◆ EXERCISE: The only thing to report is how many lines of the data contain the word "from".

◆ DATASET:

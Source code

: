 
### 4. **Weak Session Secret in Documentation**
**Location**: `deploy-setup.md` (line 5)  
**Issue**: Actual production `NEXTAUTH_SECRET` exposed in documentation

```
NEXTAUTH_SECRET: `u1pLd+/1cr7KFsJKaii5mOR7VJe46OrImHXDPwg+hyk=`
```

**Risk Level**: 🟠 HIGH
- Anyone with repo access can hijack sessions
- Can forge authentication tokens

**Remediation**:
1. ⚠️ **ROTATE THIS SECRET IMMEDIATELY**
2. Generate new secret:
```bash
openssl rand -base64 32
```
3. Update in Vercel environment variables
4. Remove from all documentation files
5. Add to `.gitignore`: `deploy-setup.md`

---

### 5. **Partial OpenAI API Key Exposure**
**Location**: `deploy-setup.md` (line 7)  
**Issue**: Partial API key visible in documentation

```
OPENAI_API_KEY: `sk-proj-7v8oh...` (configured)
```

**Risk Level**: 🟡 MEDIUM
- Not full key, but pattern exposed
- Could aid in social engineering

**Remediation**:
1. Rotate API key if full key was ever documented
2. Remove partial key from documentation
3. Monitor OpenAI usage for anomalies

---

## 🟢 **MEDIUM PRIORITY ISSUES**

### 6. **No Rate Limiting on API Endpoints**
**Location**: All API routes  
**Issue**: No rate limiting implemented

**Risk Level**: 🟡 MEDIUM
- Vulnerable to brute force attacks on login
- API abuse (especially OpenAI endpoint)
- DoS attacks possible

◆ RESULT BELOW: 2